Thursday, February 14, 2008

Si Bulang: Bujang Petualang (Gunung Manglayang)_2

Perjalanan muncak dimulai dengan hentakan kaki sambil menahan hawa dingin yang dibawa angin, kencang, menderu, membuat pohon-pohon pinus dan semak melambai-lambai. Suara yang ditimbulkan angin lebih keras dari suara gemericik air kali yang yang kami lewati. Meski gelap karena tak ada cahaya sedikit pun di angkasa, sorot lampu senter memindai jalan setapak, tegalan-tegalan tepi kebun, rumput yang basah, punggung gunung yang terlihat hitam besar gagah di depan mata, semua membentuk selaksa semangat yang naik ke puncak kepala dan membentuk satu tujuan bersama, PUNCAK.

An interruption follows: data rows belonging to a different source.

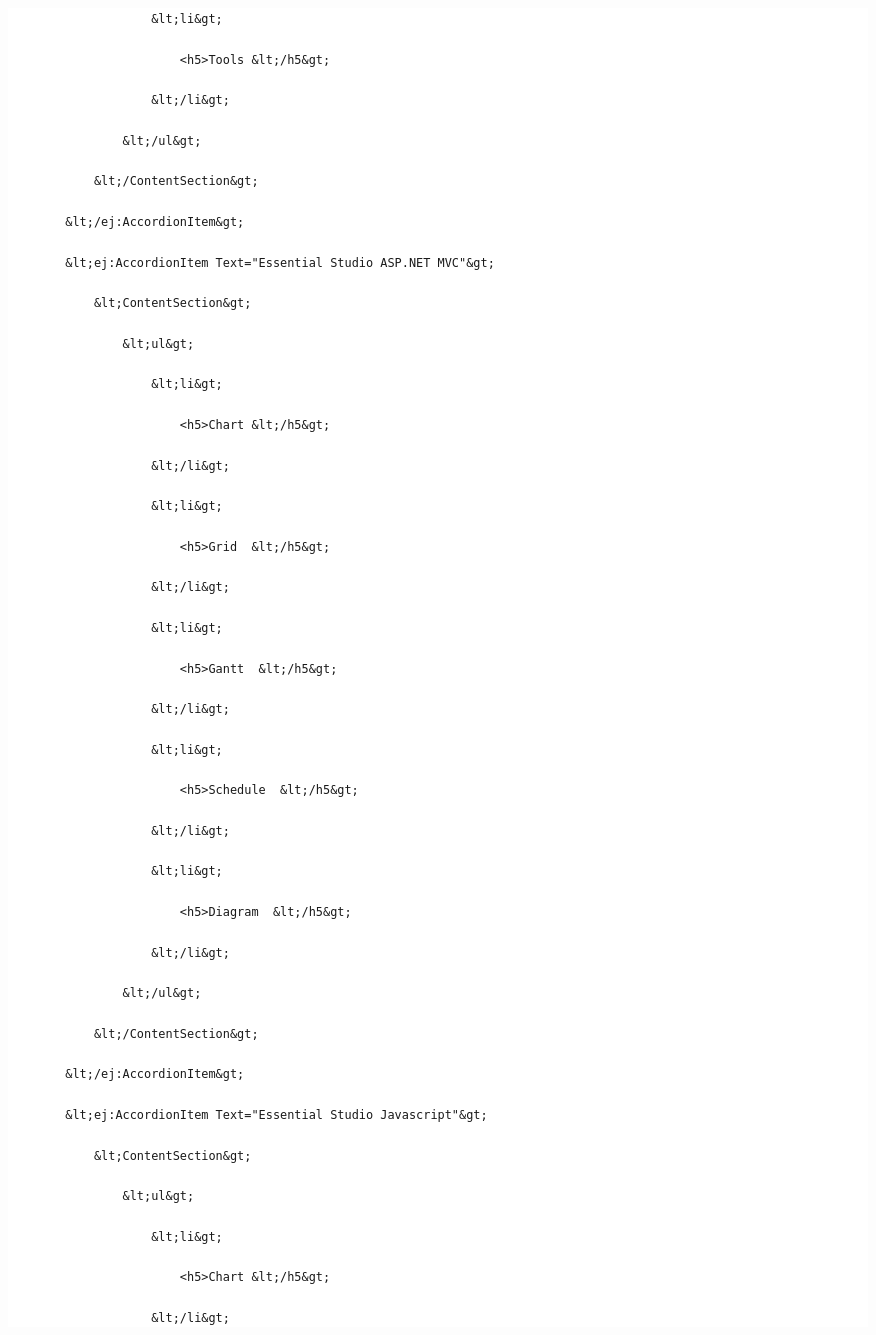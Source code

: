                         &lt;li&gt;

                            <h5>Tools &lt;/h5&gt;

                        &lt;/li&gt;

                    &lt;/ul&gt;

                &lt;/ContentSection&gt;

            &lt;/ej:AccordionItem&gt;

            &lt;ej:AccordionItem Text="Essential Studio ASP.NET MVC"&gt;

                &lt;ContentSection&gt;

                    &lt;ul&gt;

                        &lt;li&gt;

                            <h5>Chart &lt;/h5&gt;

                        &lt;/li&gt;

                        &lt;li&gt;

                            <h5>Grid  &lt;/h5&gt;

                        &lt;/li&gt;

                        &lt;li&gt;

                            <h5>Gantt  &lt;/h5&gt;

                        &lt;/li&gt;

                        &lt;li&gt;

                            <h5>Schedule  &lt;/h5&gt;

                        &lt;/li&gt;

                        &lt;li&gt;

                            <h5>Diagram  &lt;/h5&gt;

                        &lt;/li&gt;

                    &lt;/ul&gt;

                &lt;/ContentSection&gt;

            &lt;/ej:AccordionItem&gt;

            &lt;ej:AccordionItem Text="Essential Studio Javascript"&gt;

                &lt;ContentSection&gt;

                    &lt;ul&gt;

                        &lt;li&gt;

                            <h5>Chart &lt;/h5&gt;

                        &lt;/li&gt;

Menyusuri jalan yang mulai menanjak, elevasinya skitar 45 derajat. Sampai pepohonan pinus yang tidak begitu rapat, kami belok ke kanan. Persis seperti yang di peringatkan oleh Mamang Syaukani, jalan basah dan licin. Kami terus saja mengikuti jalur yang terlihat di depan. Di sepanjang jalur tampak jejak kaki dan pohon perdu yang terpotong oleh semacam senjata tajam, sehingga kami yakin jalur yang kami ambil sudah benar.

2 jam berjalan jalan makin berat saja, bahkan sudah mencapai kemiringan hingga 75 derajat. Kadang kami menemui persimpangan-persimpangan, tapi dengan keyakinan bersama bahwa arah kedua persimpangan tetap menuju ke atas, kami tidak ragu. Tidak lama kemudian, tiba-tiba saya menemukan keanehan. Semakin lama diperhatikan memang tampak tanah di jalur tersebut gembur, namun tak ada jejak.Ya, dia lebih nampak seperti aliran air. Ah, tidak salah lagi ini jalur aliran air hujan. Ternyata kami salah jalan.

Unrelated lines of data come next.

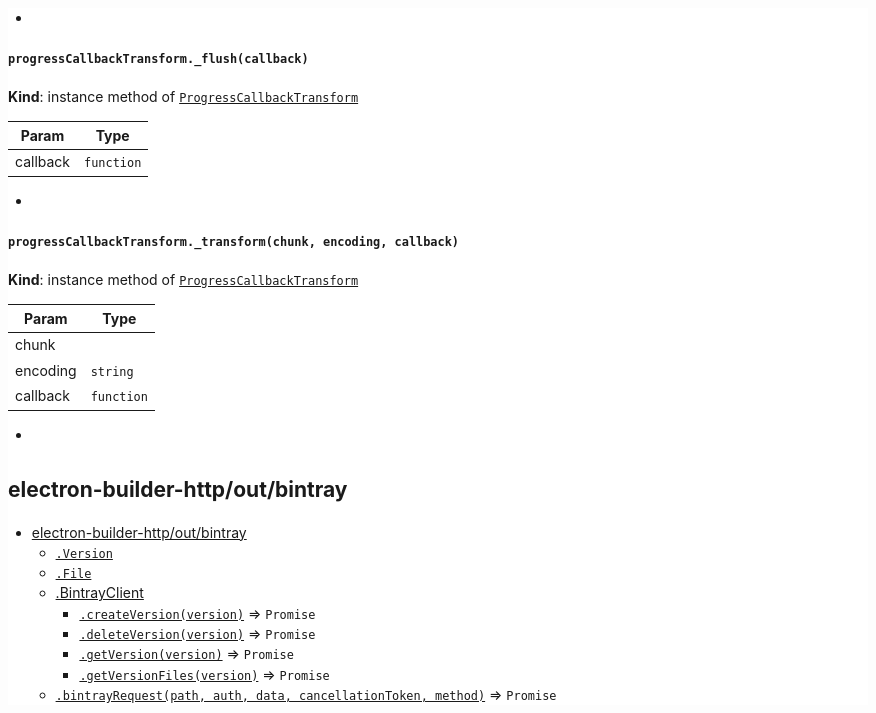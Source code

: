 
-

<a name="module_electron-builder-http/out/ProgressCallbackTransform.ProgressCallbackTransform+_flush"></a>

#### `progressCallbackTransform._flush(callback)`
**Kind**: instance method of <code>[ProgressCallbackTransform](#module_electron-builder-http/out/ProgressCallbackTransform.ProgressCallbackTransform)</code>  

| Param | Type |
| --- | --- |
| callback | <code>function</code> | 


-

<a name="module_electron-builder-http/out/ProgressCallbackTransform.ProgressCallbackTransform+_transform"></a>

#### `progressCallbackTransform._transform(chunk, encoding, callback)`
**Kind**: instance method of <code>[ProgressCallbackTransform](#module_electron-builder-http/out/ProgressCallbackTransform.ProgressCallbackTransform)</code>  

| Param | Type |
| --- | --- |
| chunk |  | 
| encoding | <code>string</code> | 
| callback | <code>function</code> | 


-

<a name="module_electron-builder-http/out/bintray"></a>

## electron-builder-http/out/bintray

* [electron-builder-http/out/bintray](#module_electron-builder-http/out/bintray)
    * [`.Version`](#module_electron-builder-http/out/bintray.Version)
    * [`.File`](#module_electron-builder-http/out/bintray.File)
    * [.BintrayClient](#module_electron-builder-http/out/bintray.BintrayClient)
        * [`.createVersion(version)`](#module_electron-builder-http/out/bintray.BintrayClient+createVersion) ⇒ <code>Promise</code>
        * [`.deleteVersion(version)`](#module_electron-builder-http/out/bintray.BintrayClient+deleteVersion) ⇒ <code>Promise</code>
        * [`.getVersion(version)`](#module_electron-builder-http/out/bintray.BintrayClient+getVersion) ⇒ <code>Promise</code>
        * [`.getVersionFiles(version)`](#module_electron-builder-http/out/bintray.BintrayClient+getVersionFiles) ⇒ <code>Promise</code>
    * [`.bintrayRequest(path, auth, data, cancellationToken, method)`](#module_electron-builder-http/out/bintray.bintrayRequest) ⇒ <code>Promise</code>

Setelah hampir tiga jam berjalan, sekitar pukul 1 dini hari, batas puncak seperti terlihat dekat, tapi kami yakin dia tidak sedekat itu. Dan kemiringan makin bertambah, hampir 90 derajat, huaaa Tuhan, kami terpaksa harus merangkak dan merayap, dan menggapai akar2 serta tumbuhan bahkan rumput kecil untuk berpegangan. Karena tanah yang gembur dan basah, akar-akar dan tanaman itu mudah tercerabut sehingga cukup membahayakan, kami saling menopang dan membantu satu sama lain. Banyak pula batang tanaman yang berduri.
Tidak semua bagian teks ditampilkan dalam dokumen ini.